* **What to do**: Retrieve all lines below that have the string "dados".

** Opening Input data block **

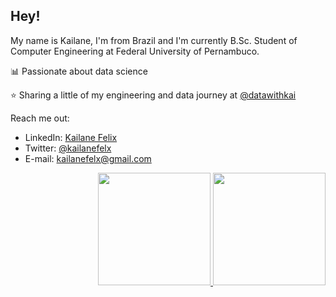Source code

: ## Hey! 

My name is Kailane, I'm from Brazil and I'm currently B.Sc. Student of Computer Engineering at Federal University of Pernambuco.

📊 Passionate about data science

⭐ Sharing a little of my engineering and data  journey at [@datawithkai](https://www.instagram.com/datawithkai/)

Reach me out:
* LinkedIn: [Kailane Felix](https://www.linkedin.com/in/kailane-felix/)
* Twitter: [@kailanefelx](https://twitter.com/kailanefelx)
* E-mail: kailanefelx@gmail.com

<div align="right">
  <a href="https://github.com/kailanefelix">
  <img height="180em" src="https://github-readme-stats.vercel.app/api?username=kailanefelix&show_icons=true&theme=dracula&include_all_commits=true&count_private=true"/>
  <img height="180em" src="https://github-readme-stats.vercel.app/api/top-langs/?username=kailanefelix&layout=compact&langs_count=7&theme=dracula"/>
</div>
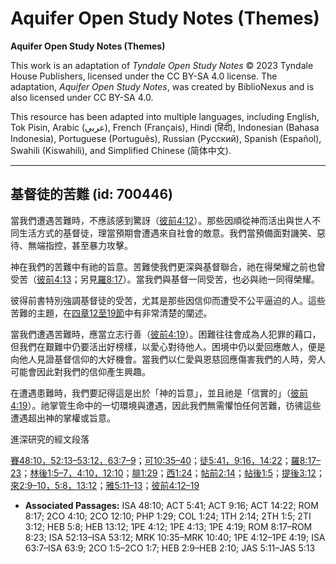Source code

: # Aquifer Open Study Notes (Themes)

**Aquifer Open Study Notes (Themes)**

This work is an adaptation of *Tyndale Open Study Notes* © 2023 Tyndale House Publishers, licensed under the CC BY\-SA 4\.0 license. The adaptation, *Aquifer Open Study Notes*, was created by BiblioNexus and is also licensed under CC BY\-SA 4\.0\.

This resource has been adapted into multiple languages, including English, Tok Pisin, Arabic (عربي), French (Français), Hindi (हिंदी), Indonesian (Bahasa Indonesia), Portuguese (Português), Russian (Русский), Spanish (Español), Swahili (Kiswahili), and Simplified Chinese (简体中文).



--------------------------------

## 基督徒的苦難 (id: 700446)

當我們遭遇苦難時，不應該感到驚訝（[彼前4:12](https://ref.ly/1Pet4:12)）。那些因順從神而活出與世人不同生活方式的基督徒，理當預期會遭遇來自社會的敵意。我們當預備面對譏笑、惡待、無端指控，甚至暴力攻擊。

神在我們的苦難中有祂的旨意。苦難使我們更深與基督聯合，祂在得榮耀之前也曾受苦（[彼前4:13](https://ref.ly/1Pet4:13)；另見[羅8:17](https://ref.ly/Rom8:17)）。當我們與基督一同受苦，也必與祂一同得榮耀。

彼得前書特別強調基督徒的受苦，尤其是那些因信仰而遭受不公平逼迫的人。這些苦難的主題，在[四章12至19節](https://ref.ly/1Pet4:12-1Pet4:19)中有非常清楚的闡述。

當我們遭遇苦難時，應當立志行善（[彼前4:19](https://ref.ly/1Pet4:19)）。困難往往會成為人犯罪的藉口，但我們在艱難中仍要活出好榜樣，以愛心對待他人。困境中仍以愛回應敵人，便是向他人見證基督信仰的大好機會。當我們以仁愛與恩慈回應傷害我們的人時，旁人可能會因此對我們的信仰產生興趣。

在遭遇患難時，我們要記得這是出於「神的旨意」，並且祂是「信實的」（[彼前4:19](https://ref.ly/1Pet4:19)）。祂掌管生命中的一切環境與遭遇，因此我們無需懼怕任何苦難，彷彿這些遭遇超出神的掌權或旨意。

進深研究的經文段落

[賽48:10，](https://ref.ly/Isa48:10)[52:13–53:12，](https://ref.ly/Isa52:13-Isa53:12)[63:7–9](https://ref.ly/Isa63:7-Isa63:9)；[可10:35–40](https://ref.ly/Mark10:35-Mark10:40)；[徒5:41，](https://ref.ly/Acts5:41)[9:16，](https://ref.ly/Acts9:16)[14:22](https://ref.ly/Acts14:22)；[羅8:17–23](https://ref.ly/Rom8:17-Rom8:23)；[林後1:5–7，](https://ref.ly/2Cor1:5-2Cor1:7)[4:10，](https://ref.ly/2Cor4:10)[12:10](https://ref.ly/2Cor12:10)；[腓1:29](https://ref.ly/Phil1:29)；[西1:24](https://ref.ly/Col1:24)；[帖前2:14](https://ref.ly/1Thess2:14)；[帖後1:5](https://ref.ly/2Thess1:5)；[提後3:12](https://ref.ly/2Tim3:12)；[來2:9–10，](https://ref.ly/Heb2:9-Heb2:10)[5:8，](https://ref.ly/Heb5:8)[13:12](https://ref.ly/Heb13:12)；[雅5:11–13](https://ref.ly/Jas5:11-Jas5:13)；[彼前4:12–19](https://ref.ly/1Pet4:12-1Pet4:19)

* **Associated Passages:** ISA 48:10; ACT 5:41; ACT 9:16; ACT 14:22; ROM 8:17; 2CO 4:10; 2CO 12:10; PHP 1:29; COL 1:24; 1TH 2:14; 2TH 1:5; 2TI 3:12; HEB 5:8; HEB 13:12; 1PE 4:12; 1PE 4:13; 1PE 4:19; ROM 8:17–ROM 8:23; ISA 52:13–ISA 53:12; MRK 10:35–MRK 10:40; 1PE 4:12–1PE 4:19; ISA 63:7–ISA 63:9; 2CO 1:5–2CO 1:7; HEB 2:9–HEB 2:10; JAS 5:11–JAS 5:13

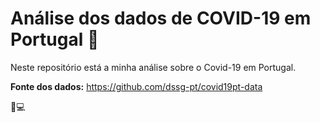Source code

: # Análise dos dados de COVID-19 em Portugal 😬

Neste repositório está a minha análise sobre o Covid-19 em Portugal.

<strong>Fonte dos dados:</strong> https://github.com/dssg-pt/covid19pt-data

👩💻
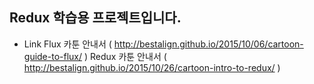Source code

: ## Redux 학습용 프로젝트입니다.

- Link
Flux 카툰 안내서 ( http://bestalign.github.io/2015/10/06/cartoon-guide-to-flux/ )
Redux 카툰 안내서 ( http://bestalign.github.io/2015/10/26/cartoon-intro-to-redux/ )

** Closing Input data block **

* **Task result**:
: # Análise dos dados de COVID-19 em Portugal 😬
<strong>Fonte dos dados:</strong> https://github.com/dssg-pt/covid19pt-data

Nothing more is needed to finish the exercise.